*Work instruction*.
Leaving every picture out, repeat all of the entries below exactly.

*Recorded information*.

○ ○ ○ ○

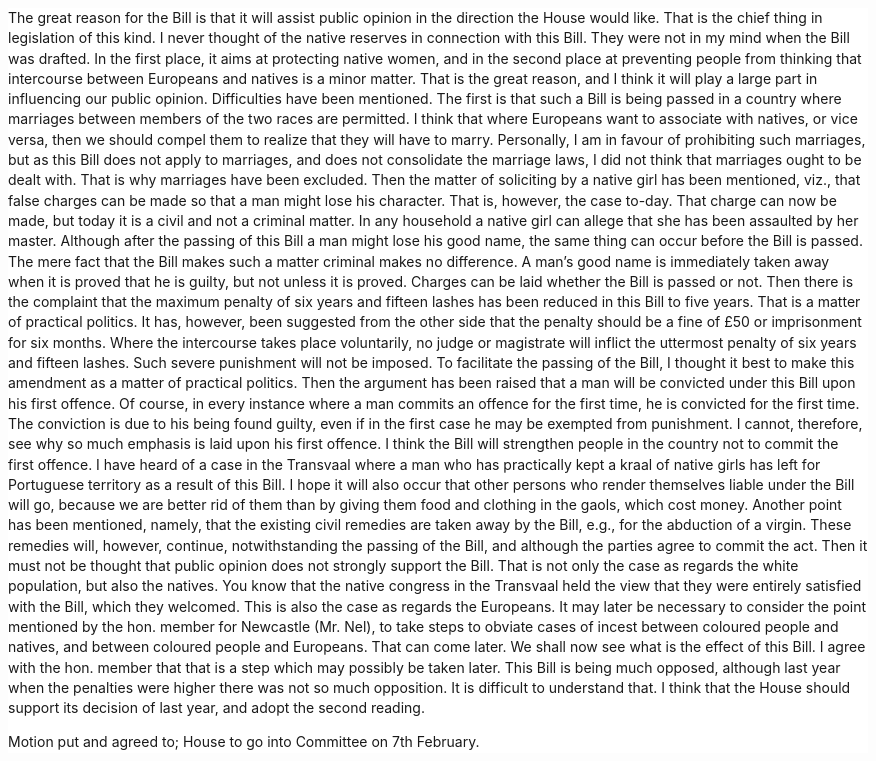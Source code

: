 <p>The great reason for the Bill is that it will assist public opinion in the direction the House would like. That is the chief thing in legislation of this kind. I never thought of the native reserves in connection with this Bill. They were not in my mind when the Bill was drafted. In the first place, it aims at protecting native women, and in the second place at preventing people from thinking that intercourse between Europeans and natives is a minor matter. That is the great reason, and I think it will play a large part in influencing our public opinion. Difficulties have been mentioned. The first is that such a Bill is being passed in a country where marriages between members of the two races are permitted. I think that where Europeans want to associate with natives, or vice versa, then we should compel them to realize that they will have to marry. Personally, I am in favour of prohibiting such marriages, but as this Bill does not apply to marriages, and does not consolidate the marriage laws, I did not think that marriages ought to be dealt with. That is why marriages have been excluded. Then the matter of soliciting by a native girl has been mentioned, viz., that false charges can be made so that a man might lose his character. That is, however, the case to-day. That charge can now be made, but today it is a civil and not a criminal matter. In any household a native girl can allege that she has been assaulted by her master. Although after the passing of this Bill a man might lose his good name, the same thing can occur before the Bill is passed. The mere fact that the Bill makes such a matter criminal makes no difference. A man&#x2019;s good name is immediately taken away when it is proved that he is guilty, but not unless it is proved. Charges can be laid whether the Bill is passed or not. Then there is the complaint that the maximum penalty of six years and fifteen lashes has been reduced in this Bill to five years. That is a matter of practical politics. It has, however, been suggested from the other side that the penalty should be a fine of £50 or imprisonment for six months. Where the intercourse takes place voluntarily, no judge or magistrate will inflict the uttermost penalty of six years and fifteen lashes. Such severe punishment will not be imposed. To facilitate the passing of the Bill, I thought it best to make this amendment as a matter of practical politics. Then the argument has been raised that a man will be convicted under this Bill upon his first offence. Of course, in every instance where a man commits an offence for the first time, he is convicted for the first time. The conviction is due to his being found guilty, even if in the first case he may be exempted from punishment. I cannot, therefore, see why so much emphasis is laid upon his first offence. I think the Bill will strengthen people in the country not to commit the first offence. I have heard of a case in the Transvaal where a man who has practically kept a kraal of native girls has left for Portuguese territory as a result of this Bill. I hope it will also occur that other persons who render themselves liable under the Bill will go, because we are better rid of them than by giving them food and clothing in the gaols, which cost money. Another point has been mentioned, namely, that the existing civil <span class="col_39-40" refersTo="page_0089"/>remedies are taken away by the Bill, e.g., for the abduction of a virgin. These remedies will, however, continue, notwithstanding the passing of the Bill, and although the parties agree to commit the act. Then it must not be thought that public opinion does not strongly support the Bill. That is not only the case as regards the white population, but also the natives. You know that the native congress in the Transvaal held the view that they were entirely satisfied with the Bill, which they welcomed. This is also the case as regards the Europeans. It may later be necessary to consider the point mentioned by the hon. member for Newcastle (Mr. Nel), to take steps to obviate cases of incest between coloured people and natives, and between coloured people and Europeans. That can come later. We shall now see what is the effect of this Bill. I agree with the hon. member that that is a step which may possibly be taken later. This Bill is being much opposed, although last year when the penalties were higher there was not so much opposition. It is difficult to understand that. I think that the House should support its decision of last year, and adopt the second reading.</p>

</speech>

<p>Motion put and agreed to; House to go into Committee on 7th February.</p>

</debateSection>
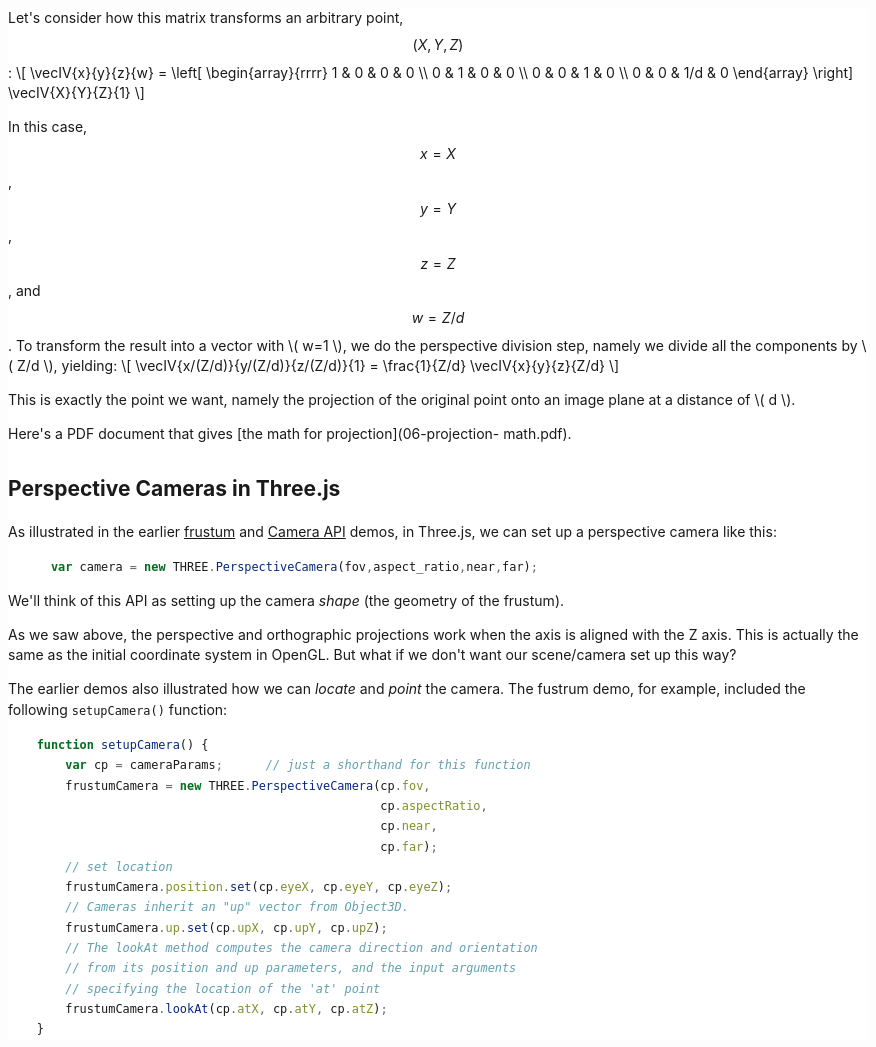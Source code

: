 Let's consider how this matrix transforms an arbitrary point, $$(X,Y,Z)$$: \\[
\vecIV{x}{y}{z}{w} = \left[ \begin{array}{rrrr} 1 & 0 & 0 & 0 \\\ 0 & 1 & 0 &
0 \\\ 0 & 0 & 1 & 0 \\\ 0 & 0 & 1/d & 0 \end{array} \right] \vecIV{X}{Y}{Z}{1}
\\]

In this case, $$x=X$$, $$y=Y$$, $$z=Z$$, and $$w=Z/d$$. To transform the result into a
vector with \\( w=1 \\), we do the perspective division step, namely we divide
all the components by \\( Z/d \\), yielding: \\[
\vecIV{x/(Z/d)}{y/(Z/d)}{z/(Z/d)}{1} = \frac{1}{Z/d} \vecIV{x}{y}{z}{Z/d} \\]

This is exactly the point we want, namely the projection of the original point
onto an image plane at a distance of \\( d \\).

Here's a PDF document that gives [the math for projection](06-projection-
math.pdf).

## Perspective Cameras in Three.js

As illustrated in the earlier [frustum](https://codepen.io/asterix77/pen/xxGpBzw) and [Camera API](https://codepen.io/asterix77/pen/dyoJrxR?editors=1010) demos, in Three.js, we can
set up a perspective camera like this:

    
```javascript
      var camera = new THREE.PerspectiveCamera(fov,aspect_ratio,near,far);
```

We'll think of this API as setting up the camera _shape_ (the geometry of the
frustum).

As we saw above, the perspective and orthographic projections work when the
axis is aligned with the Z axis. This is actually the same as the initial
coordinate system in OpenGL. But what if we don't want our scene/camera set up
this way?

The earlier demos also illustrated how we can _locate_ and _point_ the camera.
The fustrum demo, for example, included the following `setupCamera()`
function:

    
```javascript
    function setupCamera() {
        var cp = cameraParams;      // just a shorthand for this function
        frustumCamera = new THREE.PerspectiveCamera(cp.fov,
                                                    cp.aspectRatio,
                                                    cp.near,
                                                    cp.far);
        // set location
        frustumCamera.position.set(cp.eyeX, cp.eyeY, cp.eyeZ);
        // Cameras inherit an "up" vector from Object3D.
        frustumCamera.up.set(cp.upX, cp.upY, cp.upZ);
        // The lookAt method computes the camera direction and orientation
        // from its position and up parameters, and the input arguments
        // specifying the location of the 'at' point
        frustumCamera.lookAt(cp.atX, cp.atY, cp.atZ);
    }
```
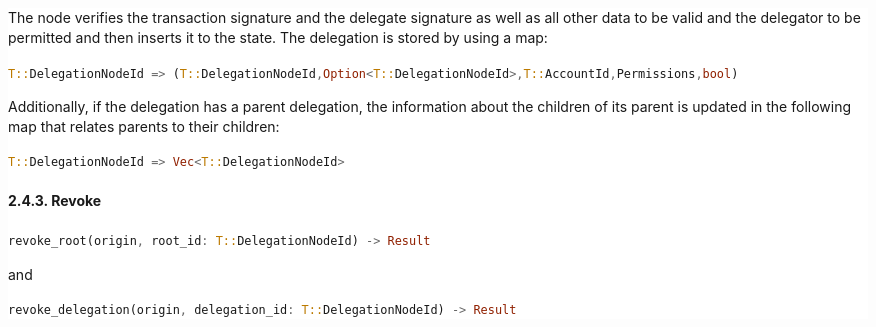 The node verifies the transaction signature and the delegate signature as well as all other data
to be valid and the delegator to be permitted and then inserts it to the state. The delegation is
stored by using a map:

```rust
T::DelegationNodeId => (T::DelegationNodeId,Option<T::DelegationNodeId>,T::AccountId,Permissions,bool)
```

Additionally, if the delegation has a parent delegation, the information about the children of its
parent is updated in the following map that relates parents to their children:

```rust
T::DelegationNodeId => Vec<T::DelegationNodeId>
```

#### 2.4.3. Revoke

```rust
revoke_root(origin, root_id: T::DelegationNodeId) -> Result
```

and

```rust
revoke_delegation(origin, delegation_id: T::DelegationNodeId) -> Result
```
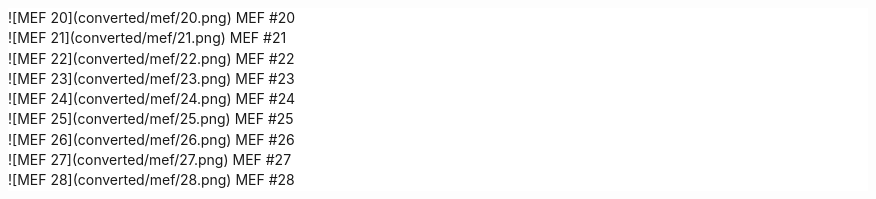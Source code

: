   
  <div class="image">
    ![MEF 20](converted/mef/20.png)
    <span>MEF #20</span>
  </div>

  
  <div class="image">
    ![MEF 21](converted/mef/21.png)
    <span>MEF #21</span>
  </div>

  
  <div class="image">
    ![MEF 22](converted/mef/22.png)
    <span>MEF #22</span>
  </div>

  
  <div class="image">
    ![MEF 23](converted/mef/23.png)
    <span>MEF #23</span>
  </div>

  
  <div class="image">
    ![MEF 24](converted/mef/24.png)
    <span>MEF #24</span>
  </div>

  
  <div class="image">
    ![MEF 25](converted/mef/25.png)
    <span>MEF #25</span>
  </div>

  
  <div class="image">
    ![MEF 26](converted/mef/26.png)
    <span>MEF #26</span>
  </div>

  
  <div class="image">
    ![MEF 27](converted/mef/27.png)
    <span>MEF #27</span>
  </div>

  
  <div class="image">
    ![MEF 28](converted/mef/28.png)
    <span>MEF #28</span>
  </div>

○ ○ ○ ○

*Answer to this problem*.
Source code

: <p>The great reason for the Bill is that it will assist public opinion in the direction the House would like. That is the chief thing in legislation of this kind. I never thought of the native reserves in connection with this Bill. They were not in my mind when the Bill was drafted. In the first place, it aims at protecting native women, and in the second place at preventing people from thinking that intercourse between Europeans and natives is a minor matter. That is the great reason, and I think it will play a large part in influencing our public opinion. Difficulties have been mentioned. The first is that such a Bill is being passed in a country where marriages between members of the two races are permitted. I think that where Europeans want to associate with natives, or vice versa, then we should compel them to realize that they will have to marry. Personally, I am in favour of prohibiting such marriages, but as this Bill does not apply to marriages, and does not consolidate the marriage laws, I did not think that marriages ought to be dealt with. That is why marriages have been excluded. Then the matter of soliciting by a native girl has been mentioned, viz., that false charges can be made so that a man might lose his character. That is, however, the case to-day. That charge can now be made, but today it is a civil and not a criminal matter. In any household a native girl can allege that she has been assaulted by her master. Although after the passing of this Bill a man might lose his good name, the same thing can occur before the Bill is passed. The mere fact that the Bill makes such a matter criminal makes no difference. A man&#x2019;s good name is immediately taken away when it is proved that he is guilty, but not unless it is proved. Charges can be laid whether the Bill is passed or not. Then there is the complaint that the maximum penalty of six years and fifteen lashes has been reduced in this Bill to five years. That is a matter of practical politics. It has, however, been suggested from the other side that the penalty should be a fine of £50 or imprisonment for six months. Where the intercourse takes place voluntarily, no judge or magistrate will inflict the uttermost penalty of six years and fifteen lashes. Such severe punishment will not be imposed. To facilitate the passing of the Bill, I thought it best to make this amendment as a matter of practical politics. Then the argument has been raised that a man will be convicted under this Bill upon his first offence. Of course, in every instance where a man commits an offence for the first time, he is convicted for the first time. The conviction is due to his being found guilty, even if in the first case he may be exempted from punishment. I cannot, therefore, see why so much emphasis is laid upon his first offence. I think the Bill will strengthen people in the country not to commit the first offence. I have heard of a case in the Transvaal where a man who has practically kept a kraal of native girls has left for Portuguese territory as a result of this Bill. I hope it will also occur that other persons who render themselves liable under the Bill will go, because we are better rid of them than by giving them food and clothing in the gaols, which cost money. Another point has been mentioned, namely, that the existing civil <span class="col_39-40" refersTo="page_0089"/>remedies are taken away by the Bill, e.g., for the abduction of a virgin. These remedies will, however, continue, notwithstanding the passing of the Bill, and although the parties agree to commit the act. Then it must not be thought that public opinion does not strongly support the Bill. That is not only the case as regards the white population, but also the natives. You know that the native congress in the Transvaal held the view that they were entirely satisfied with the Bill, which they welcomed. This is also the case as regards the Europeans. It may later be necessary to consider the point mentioned by the hon. member for Newcastle (Mr. Nel), to take steps to obviate cases of incest between coloured people and natives, and between coloured people and Europeans. That can come later. We shall now see what is the effect of this Bill. I agree with the hon. member that that is a step which may possibly be taken later. This Bill is being much opposed, although last year when the penalties were higher there was not so much opposition. It is difficult to understand that. I think that the House should support its decision of last year, and adopt the second reading.</p>

</speech>

<p>Motion put and agreed to; House to go into Committee on 7th February.</p>

</debateSection>
Source code

: Let's consider how this matrix transforms an arbitrary point, $$(X,Y,Z)$$: \\[
\vecIV{x}{y}{z}{w} = \left[ \begin{array}{rrrr} 1 & 0 & 0 & 0 \\\ 0 & 1 & 0 &
0 \\\ 0 & 0 & 1 & 0 \\\ 0 & 0 & 1/d & 0 \end{array} \right] \vecIV{X}{Y}{Z}{1}
\\]

In this case, $$x=X$$, $$y=Y$$, $$z=Z$$, and $$w=Z/d$$. To transform the result into a
vector with \\( w=1 \\), we do the perspective division step, namely we divide
all the components by \\( Z/d \\), yielding: \\[
\vecIV{x/(Z/d)}{y/(Z/d)}{z/(Z/d)}{1} = \frac{1}{Z/d} \vecIV{x}{y}{z}{Z/d} \\]

This is exactly the point we want, namely the projection of the original point
onto an image plane at a distance of \\( d \\).

Here's a PDF document that gives [the math for projection](06-projection-
math.pdf).

## Perspective Cameras in Three.js

As illustrated in the earlier [frustum](https://codepen.io/asterix77/pen/xxGpBzw) and [Camera API](https://codepen.io/asterix77/pen/dyoJrxR?editors=1010) demos, in Three.js, we can
set up a perspective camera like this:

    
```javascript
      var camera = new THREE.PerspectiveCamera(fov,aspect_ratio,near,far);
```

We'll think of this API as setting up the camera _shape_ (the geometry of the
frustum).

As we saw above, the perspective and orthographic projections work when the
axis is aligned with the Z axis. This is actually the same as the initial
coordinate system in OpenGL. But what if we don't want our scene/camera set up
this way?

The earlier demos also illustrated how we can _locate_ and _point_ the camera.
The fustrum demo, for example, included the following `setupCamera()`
function:

    
```javascript
    function setupCamera() {
        var cp = cameraParams;      // just a shorthand for this function
        frustumCamera = new THREE.PerspectiveCamera(cp.fov,
                                                    cp.aspectRatio,
                                                    cp.near,
                                                    cp.far);
        // set location
        frustumCamera.position.set(cp.eyeX, cp.eyeY, cp.eyeZ);
        // Cameras inherit an "up" vector from Object3D.
        frustumCamera.up.set(cp.upX, cp.upY, cp.upZ);
        // The lookAt method computes the camera direction and orientation
        // from its position and up parameters, and the input arguments
        // specifying the location of the 'at' point
        frustumCamera.lookAt(cp.atX, cp.atY, cp.atZ);
    }
```
 The node verifies the transaction signature and the delegate signature as well as all other data
to be valid and the delegator to be permitted and then inserts it to the state. The delegation is
stored by using a map:

```rust
T::DelegationNodeId => (T::DelegationNodeId,Option<T::DelegationNodeId>,T::AccountId,Permissions,bool)
```

Additionally, if the delegation has a parent delegation, the information about the children of its
parent is updated in the following map that relates parents to their children:

```rust
T::DelegationNodeId => Vec<T::DelegationNodeId>
```

#### 2.4.3. Revoke

```rust
revoke_root(origin, root_id: T::DelegationNodeId) -> Result
```

and

```rust
revoke_delegation(origin, delegation_id: T::DelegationNodeId) -> Result
```
Source code

:   
  <div class="image">
    ![MEF 20](converted/mef/20.png)
    <span>MEF #20</span>
  </div>

  
  <div class="image">
    ![MEF 21](converted/mef/21.png)
    <span>MEF #21</span>
  </div>

  
  <div class="image">
    ![MEF 22](converted/mef/22.png)
    <span>MEF #22</span>
  </div>

  
  <div class="image">
    ![MEF 23](converted/mef/23.png)
    <span>MEF #23</span>
  </div>

  
  <div class="image">
    ![MEF 24](converted/mef/24.png)
    <span>MEF #24</span>
  </div>

  
  <div class="image">
    ![MEF 25](converted/mef/25.png)
    <span>MEF #25</span>
  </div>

  
  <div class="image">
    ![MEF 26](converted/mef/26.png)
    <span>MEF #26</span>
  </div>

  
  <div class="image">
    ![MEF 27](converted/mef/27.png)
    <span>MEF #27</span>
  </div>

  
  <div class="image">
    ![MEF 28](converted/mef/28.png)
    <span>MEF #28</span>
  </div>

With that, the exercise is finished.